[Material for the task]
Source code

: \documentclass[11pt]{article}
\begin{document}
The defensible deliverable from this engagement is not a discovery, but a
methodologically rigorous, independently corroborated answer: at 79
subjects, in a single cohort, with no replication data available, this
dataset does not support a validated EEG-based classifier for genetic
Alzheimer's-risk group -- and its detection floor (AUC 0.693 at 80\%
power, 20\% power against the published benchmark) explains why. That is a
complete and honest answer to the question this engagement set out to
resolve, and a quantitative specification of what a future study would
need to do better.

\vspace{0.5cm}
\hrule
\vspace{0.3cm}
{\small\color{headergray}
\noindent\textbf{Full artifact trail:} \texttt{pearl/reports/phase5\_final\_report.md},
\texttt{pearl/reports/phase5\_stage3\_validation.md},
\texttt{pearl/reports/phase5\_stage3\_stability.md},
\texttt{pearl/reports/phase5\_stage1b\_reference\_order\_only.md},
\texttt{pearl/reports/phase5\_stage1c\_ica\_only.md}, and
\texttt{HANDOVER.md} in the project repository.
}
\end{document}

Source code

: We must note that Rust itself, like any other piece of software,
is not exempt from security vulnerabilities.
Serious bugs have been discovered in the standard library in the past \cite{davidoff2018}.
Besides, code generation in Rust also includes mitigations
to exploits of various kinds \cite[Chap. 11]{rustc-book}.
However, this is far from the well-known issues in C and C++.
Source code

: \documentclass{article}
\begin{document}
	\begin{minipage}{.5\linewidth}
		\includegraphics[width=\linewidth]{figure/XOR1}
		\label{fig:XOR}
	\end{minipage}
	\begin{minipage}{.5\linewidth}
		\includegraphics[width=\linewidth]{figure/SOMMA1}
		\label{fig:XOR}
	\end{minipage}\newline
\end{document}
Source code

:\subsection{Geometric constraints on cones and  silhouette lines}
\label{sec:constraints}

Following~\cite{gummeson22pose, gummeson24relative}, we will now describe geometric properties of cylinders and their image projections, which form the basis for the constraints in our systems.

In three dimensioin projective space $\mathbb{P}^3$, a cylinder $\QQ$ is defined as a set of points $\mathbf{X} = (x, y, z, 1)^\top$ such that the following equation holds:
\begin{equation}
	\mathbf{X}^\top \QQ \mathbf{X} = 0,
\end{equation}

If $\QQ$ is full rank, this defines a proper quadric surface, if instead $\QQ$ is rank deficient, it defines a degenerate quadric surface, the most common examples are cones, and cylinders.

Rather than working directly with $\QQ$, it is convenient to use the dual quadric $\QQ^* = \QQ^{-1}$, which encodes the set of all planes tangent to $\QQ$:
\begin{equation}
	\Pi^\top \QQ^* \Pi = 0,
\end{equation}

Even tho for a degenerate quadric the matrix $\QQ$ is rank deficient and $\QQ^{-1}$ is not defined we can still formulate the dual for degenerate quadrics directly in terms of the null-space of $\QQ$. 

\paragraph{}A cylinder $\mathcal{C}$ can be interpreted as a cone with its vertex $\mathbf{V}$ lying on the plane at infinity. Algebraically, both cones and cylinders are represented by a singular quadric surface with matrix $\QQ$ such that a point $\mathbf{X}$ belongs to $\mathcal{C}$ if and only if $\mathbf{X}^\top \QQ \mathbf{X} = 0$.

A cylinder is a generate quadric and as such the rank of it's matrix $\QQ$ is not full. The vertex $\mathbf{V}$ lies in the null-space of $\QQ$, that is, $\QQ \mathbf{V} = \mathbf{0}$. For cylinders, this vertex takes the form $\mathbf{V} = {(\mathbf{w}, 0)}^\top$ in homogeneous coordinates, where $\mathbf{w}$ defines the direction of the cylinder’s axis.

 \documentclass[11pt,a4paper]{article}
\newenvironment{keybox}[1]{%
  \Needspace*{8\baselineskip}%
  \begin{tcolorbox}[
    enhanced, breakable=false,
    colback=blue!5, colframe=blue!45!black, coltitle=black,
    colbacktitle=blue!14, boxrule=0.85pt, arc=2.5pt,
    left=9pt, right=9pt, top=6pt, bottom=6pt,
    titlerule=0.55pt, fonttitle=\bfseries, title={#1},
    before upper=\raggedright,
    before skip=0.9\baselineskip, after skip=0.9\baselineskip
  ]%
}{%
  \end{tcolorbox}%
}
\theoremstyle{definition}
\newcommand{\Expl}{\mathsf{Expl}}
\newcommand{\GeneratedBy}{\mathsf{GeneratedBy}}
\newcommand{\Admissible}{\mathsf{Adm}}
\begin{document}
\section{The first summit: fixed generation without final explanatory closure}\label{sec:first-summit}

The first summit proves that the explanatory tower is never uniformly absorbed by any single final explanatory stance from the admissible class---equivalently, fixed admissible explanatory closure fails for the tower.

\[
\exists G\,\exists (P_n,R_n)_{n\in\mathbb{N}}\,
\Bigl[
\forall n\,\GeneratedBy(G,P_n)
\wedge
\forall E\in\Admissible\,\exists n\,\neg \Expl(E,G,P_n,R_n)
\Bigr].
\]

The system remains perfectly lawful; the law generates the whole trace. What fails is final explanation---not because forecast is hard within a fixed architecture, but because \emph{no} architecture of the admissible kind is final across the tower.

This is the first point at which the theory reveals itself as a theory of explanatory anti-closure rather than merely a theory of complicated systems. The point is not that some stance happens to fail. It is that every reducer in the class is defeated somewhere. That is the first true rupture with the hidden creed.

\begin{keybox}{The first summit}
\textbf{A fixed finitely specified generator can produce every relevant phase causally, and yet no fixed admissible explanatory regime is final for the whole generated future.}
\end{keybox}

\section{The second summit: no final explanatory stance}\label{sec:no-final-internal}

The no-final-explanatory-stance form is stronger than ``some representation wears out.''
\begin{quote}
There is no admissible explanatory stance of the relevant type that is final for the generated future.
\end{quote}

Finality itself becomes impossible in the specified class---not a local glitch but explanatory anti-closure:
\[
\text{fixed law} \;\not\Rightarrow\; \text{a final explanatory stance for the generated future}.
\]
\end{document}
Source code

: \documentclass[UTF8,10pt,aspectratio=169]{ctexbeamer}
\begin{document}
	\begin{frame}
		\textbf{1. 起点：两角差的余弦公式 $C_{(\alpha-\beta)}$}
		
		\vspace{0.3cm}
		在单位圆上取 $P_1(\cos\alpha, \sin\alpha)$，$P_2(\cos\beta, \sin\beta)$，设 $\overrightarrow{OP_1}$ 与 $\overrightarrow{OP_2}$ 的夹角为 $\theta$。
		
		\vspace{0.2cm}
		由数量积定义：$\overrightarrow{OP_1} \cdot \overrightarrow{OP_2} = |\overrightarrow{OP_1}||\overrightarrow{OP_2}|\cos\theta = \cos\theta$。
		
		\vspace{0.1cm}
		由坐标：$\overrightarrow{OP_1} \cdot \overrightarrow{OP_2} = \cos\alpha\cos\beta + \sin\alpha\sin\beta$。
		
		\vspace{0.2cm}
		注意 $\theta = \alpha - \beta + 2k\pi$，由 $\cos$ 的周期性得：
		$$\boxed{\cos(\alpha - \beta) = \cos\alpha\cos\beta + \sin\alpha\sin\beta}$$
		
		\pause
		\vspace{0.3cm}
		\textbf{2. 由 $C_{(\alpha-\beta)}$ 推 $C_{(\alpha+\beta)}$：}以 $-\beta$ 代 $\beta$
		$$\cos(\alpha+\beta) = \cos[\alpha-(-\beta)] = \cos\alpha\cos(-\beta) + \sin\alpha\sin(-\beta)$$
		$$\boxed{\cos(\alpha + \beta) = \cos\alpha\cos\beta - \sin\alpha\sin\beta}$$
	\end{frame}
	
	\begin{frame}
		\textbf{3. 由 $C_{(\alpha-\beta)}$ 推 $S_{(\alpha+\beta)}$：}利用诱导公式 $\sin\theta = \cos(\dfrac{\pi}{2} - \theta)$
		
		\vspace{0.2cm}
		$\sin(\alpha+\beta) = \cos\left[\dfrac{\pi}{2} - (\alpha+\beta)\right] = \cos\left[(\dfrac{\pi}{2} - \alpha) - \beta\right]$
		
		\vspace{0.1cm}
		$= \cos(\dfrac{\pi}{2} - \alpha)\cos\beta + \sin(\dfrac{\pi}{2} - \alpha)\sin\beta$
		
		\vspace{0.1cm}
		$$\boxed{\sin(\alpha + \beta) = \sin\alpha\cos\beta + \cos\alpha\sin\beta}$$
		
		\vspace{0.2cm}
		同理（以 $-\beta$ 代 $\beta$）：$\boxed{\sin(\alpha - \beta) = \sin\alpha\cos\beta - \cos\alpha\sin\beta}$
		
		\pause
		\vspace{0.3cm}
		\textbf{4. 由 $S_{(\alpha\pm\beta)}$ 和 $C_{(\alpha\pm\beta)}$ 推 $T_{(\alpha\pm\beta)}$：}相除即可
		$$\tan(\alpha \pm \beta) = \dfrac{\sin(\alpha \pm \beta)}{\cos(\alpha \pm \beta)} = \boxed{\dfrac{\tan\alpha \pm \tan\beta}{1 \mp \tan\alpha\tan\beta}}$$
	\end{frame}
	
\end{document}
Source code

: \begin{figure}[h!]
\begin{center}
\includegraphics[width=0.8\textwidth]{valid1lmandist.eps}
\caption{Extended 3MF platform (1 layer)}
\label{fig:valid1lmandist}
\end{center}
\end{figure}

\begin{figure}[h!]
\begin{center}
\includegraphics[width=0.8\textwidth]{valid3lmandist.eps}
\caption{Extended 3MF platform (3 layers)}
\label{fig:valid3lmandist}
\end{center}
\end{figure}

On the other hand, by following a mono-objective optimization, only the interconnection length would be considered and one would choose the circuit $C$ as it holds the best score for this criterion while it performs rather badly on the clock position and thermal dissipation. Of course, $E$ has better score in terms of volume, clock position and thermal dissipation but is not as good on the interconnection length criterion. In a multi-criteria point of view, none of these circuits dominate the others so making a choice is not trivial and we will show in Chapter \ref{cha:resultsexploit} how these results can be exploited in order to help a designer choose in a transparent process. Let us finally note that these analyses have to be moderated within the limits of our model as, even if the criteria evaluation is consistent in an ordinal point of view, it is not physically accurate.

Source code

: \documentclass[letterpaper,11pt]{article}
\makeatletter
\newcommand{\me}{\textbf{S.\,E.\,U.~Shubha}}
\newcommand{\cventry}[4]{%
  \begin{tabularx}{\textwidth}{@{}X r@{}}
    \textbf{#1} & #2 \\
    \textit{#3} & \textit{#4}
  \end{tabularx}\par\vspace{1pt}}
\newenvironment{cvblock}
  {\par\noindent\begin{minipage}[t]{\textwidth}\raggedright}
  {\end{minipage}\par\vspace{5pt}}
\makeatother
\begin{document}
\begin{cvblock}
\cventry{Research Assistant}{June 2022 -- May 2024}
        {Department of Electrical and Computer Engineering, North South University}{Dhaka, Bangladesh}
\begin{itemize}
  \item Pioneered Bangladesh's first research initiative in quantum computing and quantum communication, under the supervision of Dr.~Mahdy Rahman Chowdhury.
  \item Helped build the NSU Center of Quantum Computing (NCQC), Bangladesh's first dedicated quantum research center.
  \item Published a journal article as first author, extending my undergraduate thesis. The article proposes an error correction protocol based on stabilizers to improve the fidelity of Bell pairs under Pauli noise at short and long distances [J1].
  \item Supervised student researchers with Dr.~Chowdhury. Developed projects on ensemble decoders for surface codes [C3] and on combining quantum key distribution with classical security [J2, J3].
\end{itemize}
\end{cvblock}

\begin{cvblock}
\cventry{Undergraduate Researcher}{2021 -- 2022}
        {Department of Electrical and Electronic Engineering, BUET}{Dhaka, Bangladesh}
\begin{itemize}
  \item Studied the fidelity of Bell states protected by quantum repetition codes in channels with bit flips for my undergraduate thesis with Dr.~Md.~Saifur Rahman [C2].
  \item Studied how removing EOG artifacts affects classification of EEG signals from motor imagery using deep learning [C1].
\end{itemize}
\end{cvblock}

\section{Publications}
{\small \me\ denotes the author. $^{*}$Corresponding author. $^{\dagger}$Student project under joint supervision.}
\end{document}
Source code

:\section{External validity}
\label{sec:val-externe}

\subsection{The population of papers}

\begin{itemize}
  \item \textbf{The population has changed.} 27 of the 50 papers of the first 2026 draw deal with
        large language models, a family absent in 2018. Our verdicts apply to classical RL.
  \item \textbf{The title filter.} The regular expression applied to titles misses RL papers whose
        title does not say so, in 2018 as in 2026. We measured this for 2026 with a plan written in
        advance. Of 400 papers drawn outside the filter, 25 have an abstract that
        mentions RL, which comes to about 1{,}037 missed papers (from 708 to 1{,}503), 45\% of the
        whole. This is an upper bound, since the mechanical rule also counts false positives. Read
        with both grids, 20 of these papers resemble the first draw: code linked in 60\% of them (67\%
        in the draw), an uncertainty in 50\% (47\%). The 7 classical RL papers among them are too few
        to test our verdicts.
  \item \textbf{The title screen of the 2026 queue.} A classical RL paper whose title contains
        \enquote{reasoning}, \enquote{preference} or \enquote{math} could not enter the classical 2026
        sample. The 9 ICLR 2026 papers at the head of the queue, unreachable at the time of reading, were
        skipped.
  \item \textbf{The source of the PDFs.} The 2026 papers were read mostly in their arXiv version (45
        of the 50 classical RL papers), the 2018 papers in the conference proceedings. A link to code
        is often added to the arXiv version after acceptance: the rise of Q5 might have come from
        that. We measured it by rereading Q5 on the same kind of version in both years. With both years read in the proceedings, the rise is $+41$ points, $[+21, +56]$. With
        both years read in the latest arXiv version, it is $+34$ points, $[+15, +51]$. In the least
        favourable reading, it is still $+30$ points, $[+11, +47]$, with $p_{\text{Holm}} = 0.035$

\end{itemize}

[Exercise aim]
Return the lines above that include the string "cones".

[Answer section]
:\subsection{Geometric constraints on cones and  silhouette lines}
If $\QQ$ is full rank, this defines a proper quadric surface, if instead $\QQ$ is rank deficient, it defines a degenerate quadric surface, the most common examples are cones, and cylinders.
\paragraph{}A cylinder $\mathcal{C}$ can be interpreted as a cone with its vertex $\mathbf{V}$ lying on the plane at infinity. Algebraically, both cones and cylinders are represented by a singular quadric surface with matrix $\QQ$ such that a point $\mathbf{X}$ belongs to $\mathcal{C}$ if and only if $\mathbf{X}^\top \QQ \mathbf{X} = 0$.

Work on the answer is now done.